Tirrell knowingly reduced the amount ML reserved by billions of dollars as a result of the Trades despite knowing that regulators had significant unanswered questions about changes being made to the Trades, changes that Tirrell both approved of and failed to address with those regulators. In addition, he failed to accurately disclose the purpose of the Trades to regulators and repeatedly ignored requests from regulators for information that, if provided, would have put an abrupt end to the Trades. In so doing, Tirrell was reckless and negligent.Tirrell likewise was reckless and negligent in aiding and abetting and causing ML's violations . . .Pursuant to the terms of the settlement, the SEC revised its allegations from asserting that Tirrell had "knowingly reduced" the reserves to his having "caused" the firm to do same.
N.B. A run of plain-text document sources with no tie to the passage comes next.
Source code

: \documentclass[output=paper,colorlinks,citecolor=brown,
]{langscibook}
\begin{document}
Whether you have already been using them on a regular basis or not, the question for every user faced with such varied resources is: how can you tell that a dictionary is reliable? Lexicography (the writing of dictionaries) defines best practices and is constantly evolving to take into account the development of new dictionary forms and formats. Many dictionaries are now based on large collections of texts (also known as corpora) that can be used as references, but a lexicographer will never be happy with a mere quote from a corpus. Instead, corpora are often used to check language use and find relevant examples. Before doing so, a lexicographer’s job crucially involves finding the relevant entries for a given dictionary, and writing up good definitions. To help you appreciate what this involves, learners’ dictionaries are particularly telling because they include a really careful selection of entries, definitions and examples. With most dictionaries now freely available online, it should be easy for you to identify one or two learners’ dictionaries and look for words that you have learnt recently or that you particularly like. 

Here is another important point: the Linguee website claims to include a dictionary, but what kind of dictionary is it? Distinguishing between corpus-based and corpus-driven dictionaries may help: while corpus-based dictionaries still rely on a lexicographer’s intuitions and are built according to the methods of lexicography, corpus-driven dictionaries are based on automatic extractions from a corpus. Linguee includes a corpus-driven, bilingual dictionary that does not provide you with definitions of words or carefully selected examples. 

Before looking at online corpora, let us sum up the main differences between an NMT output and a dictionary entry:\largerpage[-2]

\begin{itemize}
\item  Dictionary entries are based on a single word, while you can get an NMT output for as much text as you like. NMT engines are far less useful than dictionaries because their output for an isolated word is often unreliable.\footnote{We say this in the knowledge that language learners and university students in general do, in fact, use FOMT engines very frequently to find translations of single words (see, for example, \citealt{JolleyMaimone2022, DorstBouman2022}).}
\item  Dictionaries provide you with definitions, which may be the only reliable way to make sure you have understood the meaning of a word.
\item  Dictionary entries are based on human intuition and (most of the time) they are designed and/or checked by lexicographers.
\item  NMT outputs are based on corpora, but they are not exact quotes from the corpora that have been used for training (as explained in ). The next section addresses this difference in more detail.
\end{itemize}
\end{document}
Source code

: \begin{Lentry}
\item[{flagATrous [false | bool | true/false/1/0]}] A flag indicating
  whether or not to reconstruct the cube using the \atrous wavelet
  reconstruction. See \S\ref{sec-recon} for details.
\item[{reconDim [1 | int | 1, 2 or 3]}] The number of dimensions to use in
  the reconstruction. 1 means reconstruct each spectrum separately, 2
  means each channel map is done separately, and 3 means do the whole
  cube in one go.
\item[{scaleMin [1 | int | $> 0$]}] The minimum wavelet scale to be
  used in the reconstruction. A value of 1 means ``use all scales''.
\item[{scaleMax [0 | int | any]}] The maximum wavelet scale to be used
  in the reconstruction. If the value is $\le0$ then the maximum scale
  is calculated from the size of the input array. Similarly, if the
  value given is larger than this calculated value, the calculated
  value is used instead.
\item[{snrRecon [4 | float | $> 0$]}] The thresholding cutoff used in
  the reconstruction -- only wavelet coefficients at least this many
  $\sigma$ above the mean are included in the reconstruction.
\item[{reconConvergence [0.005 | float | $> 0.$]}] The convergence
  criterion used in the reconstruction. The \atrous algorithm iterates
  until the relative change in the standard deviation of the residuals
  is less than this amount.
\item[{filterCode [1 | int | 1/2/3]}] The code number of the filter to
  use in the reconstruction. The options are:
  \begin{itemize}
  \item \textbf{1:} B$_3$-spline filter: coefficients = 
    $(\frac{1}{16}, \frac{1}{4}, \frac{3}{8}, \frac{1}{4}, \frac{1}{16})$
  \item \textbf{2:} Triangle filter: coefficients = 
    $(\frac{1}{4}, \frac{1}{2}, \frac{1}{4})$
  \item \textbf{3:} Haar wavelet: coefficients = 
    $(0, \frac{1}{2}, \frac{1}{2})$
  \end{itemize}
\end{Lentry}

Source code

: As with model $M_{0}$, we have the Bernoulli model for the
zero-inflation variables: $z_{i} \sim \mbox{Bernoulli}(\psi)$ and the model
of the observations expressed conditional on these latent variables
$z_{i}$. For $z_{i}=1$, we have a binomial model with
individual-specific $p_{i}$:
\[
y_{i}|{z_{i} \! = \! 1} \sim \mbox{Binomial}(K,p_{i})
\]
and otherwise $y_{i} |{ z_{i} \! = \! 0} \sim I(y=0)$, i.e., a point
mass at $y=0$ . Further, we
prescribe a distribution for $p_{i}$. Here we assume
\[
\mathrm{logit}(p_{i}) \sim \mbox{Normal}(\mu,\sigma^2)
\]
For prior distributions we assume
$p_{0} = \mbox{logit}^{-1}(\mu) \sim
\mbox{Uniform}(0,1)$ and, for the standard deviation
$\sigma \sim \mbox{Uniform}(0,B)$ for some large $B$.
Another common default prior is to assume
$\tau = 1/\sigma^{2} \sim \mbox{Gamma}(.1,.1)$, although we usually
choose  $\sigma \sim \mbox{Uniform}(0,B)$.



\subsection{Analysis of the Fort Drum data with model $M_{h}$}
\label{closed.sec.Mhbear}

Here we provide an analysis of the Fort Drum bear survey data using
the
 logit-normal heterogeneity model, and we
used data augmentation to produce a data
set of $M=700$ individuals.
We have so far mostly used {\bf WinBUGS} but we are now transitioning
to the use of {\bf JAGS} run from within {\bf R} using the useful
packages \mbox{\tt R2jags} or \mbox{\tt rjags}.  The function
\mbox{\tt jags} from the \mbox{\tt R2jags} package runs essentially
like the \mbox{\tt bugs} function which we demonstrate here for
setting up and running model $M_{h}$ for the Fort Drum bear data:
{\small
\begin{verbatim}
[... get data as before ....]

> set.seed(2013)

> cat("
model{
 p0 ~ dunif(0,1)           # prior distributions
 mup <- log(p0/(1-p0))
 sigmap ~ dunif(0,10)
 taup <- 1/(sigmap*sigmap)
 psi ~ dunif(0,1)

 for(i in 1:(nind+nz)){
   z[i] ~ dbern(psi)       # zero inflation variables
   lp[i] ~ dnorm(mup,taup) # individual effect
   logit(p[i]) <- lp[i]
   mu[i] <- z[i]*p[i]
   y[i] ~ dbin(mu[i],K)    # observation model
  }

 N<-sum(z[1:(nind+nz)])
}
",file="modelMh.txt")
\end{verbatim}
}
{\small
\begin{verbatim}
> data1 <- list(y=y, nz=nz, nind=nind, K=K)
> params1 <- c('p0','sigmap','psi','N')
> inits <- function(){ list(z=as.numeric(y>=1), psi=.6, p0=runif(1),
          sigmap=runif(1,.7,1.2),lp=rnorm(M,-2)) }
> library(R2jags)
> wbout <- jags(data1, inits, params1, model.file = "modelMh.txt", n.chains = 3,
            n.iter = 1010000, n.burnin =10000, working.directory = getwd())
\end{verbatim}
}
Further, the SEC revised its earlier allegations that Tirrell knew that regulators had "significant unanswered questions about changes being made" to his "failing to respond to questions." Moreover, the SEC revised its initial allegations that Tirrell had "failed to accurately disclose the purpose of the Trades to regulators and repeatedly ignored [their] requests" to he "should have known the purpose of the trades was to finance firm inventory and should have conveyed that purpose to regulators." Finally, the allegations that Tirrell's conduct was reckless and negligent in aiding and abetting and causing the firm's violations was revised to an allegation that he was negligent.